Tahiti Infos

“Je vais aller vivre à la mairie”


Tahiti, le 8 janvier 2025 - À Faa’a, une dizaine de familles devront quitter les vieux bâtiments amiantés de l’armée, cédés à la commune, dans le cadre du Contrat de redynamisation des sites de défense. Sauf qu’elles refusent de quitter les lieux et menacent de s’installer dans les locaux de la mairie de Faa’a. La commune rappelle que c’est le Pays qui est compétent en matière de logement et qu’elle est prête à l’aider. Pour la commune, “toutes ces familles utilisent ce moyen pour faire pression sur les pouvoirs publics pour leur donner une maison”.
 
Dans le quartier Piafau à Faa’a, onze familles représentant près d’une trentaine de personnes sont complètement désemparées. Elles ont appris en décembre dernier, par les agents de la mairie de Faa’a, qu’elles devront quitter les lieux à la fin du mois de février prochain.
 
Raison invoquée : “des travaux de dépollution et de déconstruction” sont prévus. Sauf que les personnes qui vivent sur cette parcelle ne sont pas prêtes à quitter les lieux et menacent d’aller vivre à la mairie de Faa’a.
 
Effectivement, ces familles se sont installées dans les anciens bâtiments de l’armée situés sur le domaine Bopp Dupont. Un ensemble immobilier d’une superficie de 6 873 mqui a été cédé, en août 2018, pour un euro symbolique à la commune de Faa’a dans le cadre du Contrat de redynamisation des sites de défense (CRSD). Il était question d’y construire “un marché de proximité”.

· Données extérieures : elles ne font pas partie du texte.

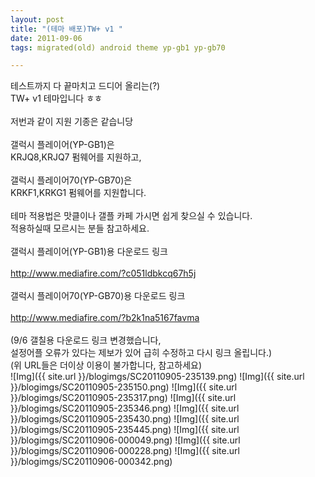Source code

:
 ```yaml
---
layout: post
title: "(테마 배포)TW+ v1 "
date: 2011-09-06
tags: migrated(old) android theme yp-gb1 yp-gb70

---
```

테스트까지 다 끝마치고 드디어 올리는(?)<br>
TW+ v1 테마입니다 ㅎㅎ<br>
<br>
저번과 같이 지원 기종은 같습니당<br>
<br>
갤럭시 플레이어(YP-GB1)은<br>
KRJQ8,KRJQ7 펌웨어를 지원하고,<br>
<br>
갤럭시 플레이어70(YP-GB70)은<br>
KRKF1,KRKG1 펌웨어를 지원합니다.<br>
<br>
테마 적용법은 맛클이나 갤플 카페 가시면 쉽게 찾으실 수 있습니다.<br>
적용하실때 모르시는 분들 참고하세요.<br>
<br>
갤럭시 플레이어(YP-GB1)용 다운로드 링크<br>
<br>
http://www.mediafire.com/?c051ldbkcq67h5j<br>
<br>
갤럭시 플레이어70(YP-GB70)용 다운로드 링크<br>
<br>
http://www.mediafire.com/?b2k1na5167favma<br>
<br>
(9/6 갤칠용 다운로드 링크 변경했습니다,<br>
설정어플 오류가 있다는 제보가 있어 급히 수정하고 다시 링크 올립니다.)<br>
(위 URL들은 더이상 이용이 불가합니다, 참고하세요)<br>
![Img]({{ site.url }}/blogimgs/SC20110905-235139.png)
![Img]({{ site.url }}/blogimgs/SC20110905-235150.png)
![Img]({{ site.url }}/blogimgs/SC20110905-235317.png)
![Img]({{ site.url }}/blogimgs/SC20110905-235346.png)
![Img]({{ site.url }}/blogimgs/SC20110905-235430.png)
![Img]({{ site.url }}/blogimgs/SC20110905-235445.png)
![Img]({{ site.url }}/blogimgs/SC20110906-000049.png)
![Img]({{ site.url }}/blogimgs/SC20110906-000228.png)
![Img]({{ site.url }}/blogimgs/SC20110906-000342.png)
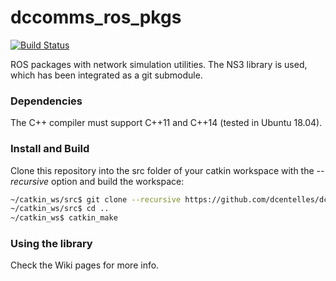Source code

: # dccomms_ros_pkgs
[![Build Status](https://travis-ci.org/dcentelles/dccomms_ros_pkgs.svg?branch=master)](https://travis-ci.org/dcentelles/dccomms_ros_pkgs)

ROS packages with network simulation utilities. The NS3 library is used, which has been integrated as a git submodule.

### Dependencies
The C++ compiler must support C\+\+11 and C\+\+14 (tested in Ubuntu 18.04).

### Install and Build
Clone this repository into the src folder of your catkin workspace with the *--recursive* option and build the workspace:
```bash
~/catkin_ws/src$ git clone --recursive https://github.com/dcentelles/dccomms_ros_pkgs.git
~/catkin_ws/src$ cd ..
~/catkin_ws$ catkin_make
```
### Using the library
Check the Wiki pages for more info.



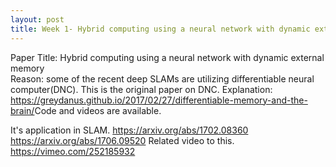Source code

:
 ```yaml
---
layout: post
title: Week 1- Hybrid computing using a neural network with dynamic external memory
---
```


Paper Title: Hybrid computing using a neural network with dynamic external memory  
Reason: some of the recent deep SLAMs are utilizing differentiable neural computer(DNC). This is the original paper on DNC.
Explanation: ​https://greydanus.github.io/2017/02/27/differentiable-memory-and-the-brain/​
Code and videos are available.

It's application in SLAM.
https://arxiv.org/abs/1702.08360​
https://arxiv.org/abs/1706.09520
Related video to this.
https://vimeo.com/252185932
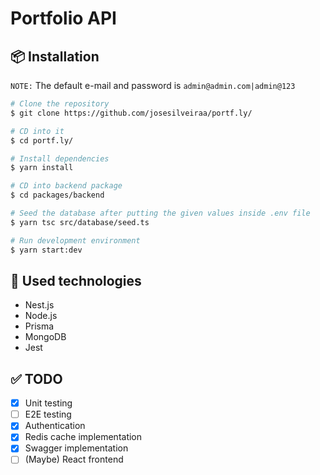 # Portfolio API

## 📦 Installation

`NOTE:` The default e-mail and password is `admin@admin.com|admin@123`

```bash
# Clone the repository
$ git clone https://github.com/josesilveiraa/portf.ly/

# CD into it
$ cd portf.ly/

# Install dependencies
$ yarn install

# CD into backend package
$ cd packages/backend

# Seed the database after putting the given values inside .env file
$ yarn tsc src/database/seed.ts

# Run development environment
$ yarn start:dev
```

## 🚀 Used technologies
- Nest.js
- Node.js
- Prisma
- MongoDB
- Jest

## ✅ TODO
- [X] Unit testing
- [ ] E2E testing
- [X] Authentication
- [X] Redis cache implementation
- [X] Swagger implementation
- [ ] (Maybe) React frontend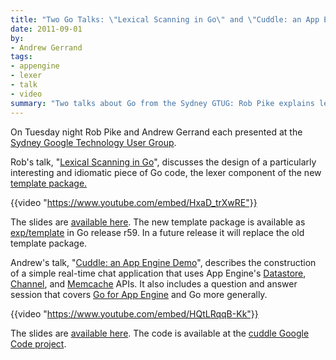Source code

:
 ```yaml
---
title: "Two Go Talks: \"Lexical Scanning in Go\" and \"Cuddle: an App Engine Demo\""
date: 2011-09-01
by:
- Andrew Gerrand
tags:
- appengine
- lexer
- talk
- video
summary: "Two talks about Go from the Sydney GTUG: Rob Pike explains lexical scanning, and Andrew Gerrand builds a simple real-time chat using App Engine."
---
```



On Tuesday night Rob Pike and Andrew Gerrand each presented at the [Sydney Google Technology User Group](http://www.sydney-gtug.org/).

Rob's talk, "[Lexical Scanning in Go](http://www.youtube.com/watch?v=HxaD_trXwRE)",
discusses the design of  a particularly interesting and idiomatic piece of Go code,
the lexer component of the new [template package.](/pkg/exp/template/)

{{video "https://www.youtube.com/embed/HxaD_trXwRE"}}

The slides are [available here](http://cuddle.googlecode.com/hg/talk/lex.html).
The new template package is available as [exp/template](/pkg/exp/template/) in Go release r59.
In a future release it will replace the old template package.

Andrew's talk, "[Cuddle: an App Engine Demo](http://www.youtube.com/watch?v=HQtLRqqB-Kk)",
describes the construction of a simple real-time chat application that uses
App Engine's [Datastore](http://code.google.com/appengine/docs/go/datastore/overview.html),
[Channel](http://code.google.com/appengine/docs/go/channel/overview.html),
and [Memcache](http://code.google.com/appengine/docs/go/datastore/memcache.html) APIs.
It also includes a question and answer session that covers [Go for App Engine](http://code.google.com/appengine/docs/go/gettingstarted/)
and Go more generally.

{{video "https://www.youtube.com/embed/HQtLRqqB-Kk"}}

The slides are [available here](http://cuddle.googlecode.com/hg/talk/index.html).
The code is available at the [cuddle Google Code project](http://code.google.com/p/cuddle/).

“On a des terrains (…) mais nos familles ne vont pas vouloir de nous”

Salomé s’est installée sur ce domaine il y a plus de deux ans. Pour elle, cette nouvelle a été choquante. “Ils nous ont dit qu’on devait partir d’ici. J’ai des petits-enfants et je ne veux pas les voir sur la route (…) cela m’a fait mal au cœur.”
 
Elle affirme que tout comme elle, certains sont propriétaires terriens. “Mais comment faire ? On va aller sur nos terrains habiter où ? Les familles qui sont déjà installées dessus ne vont pas vouloir de nous (…). Nous allons aller vivre dans la mer ?”
 
Salomé soutient que leurs terres sont toujours en indivision et refuse d’y retourner tant que les terres n’ont pas été partagées. “On ne va pas aller dessus, après on va se disputer et se casser la gueule à cause de ces terrains-là. On demande de l’aide à la mairie”, dit-elle.     
 
Elle regrette que le tāvana de Faa’a, Oscar Temaru, ait envoyé ses agents à leur rencontre. “On a voté pour toi (…). Et c’est à toi de venir voir ta population qui est en souffrance (…). Quand il y a les élections, il sait à quelle porte aller frapper.”  
 
Salomé demande que la commune leur donne plus de temps. “Cela va être trop tôt aussi pour nous, les deux mois qu’il nous reste. On n’a pas vraiment le temps de chercher. Mais moi je ne vais plus chercher (…). Je vais emmener toutes mes affaires à la mairie. Je vais aller vivre à la mairie avec tous ceux qui vivent ici avec moi (…). Je demande juste de l’aide pour tous ceux qui vivent ici.”  
 
Depuis cette annonce, Salomé est perturbée : “Je ne dors plus, ni ne mange (…) car demain matin, toutes mes affaires seront sur la route. C’est ce à quoi je pense tous les jours.”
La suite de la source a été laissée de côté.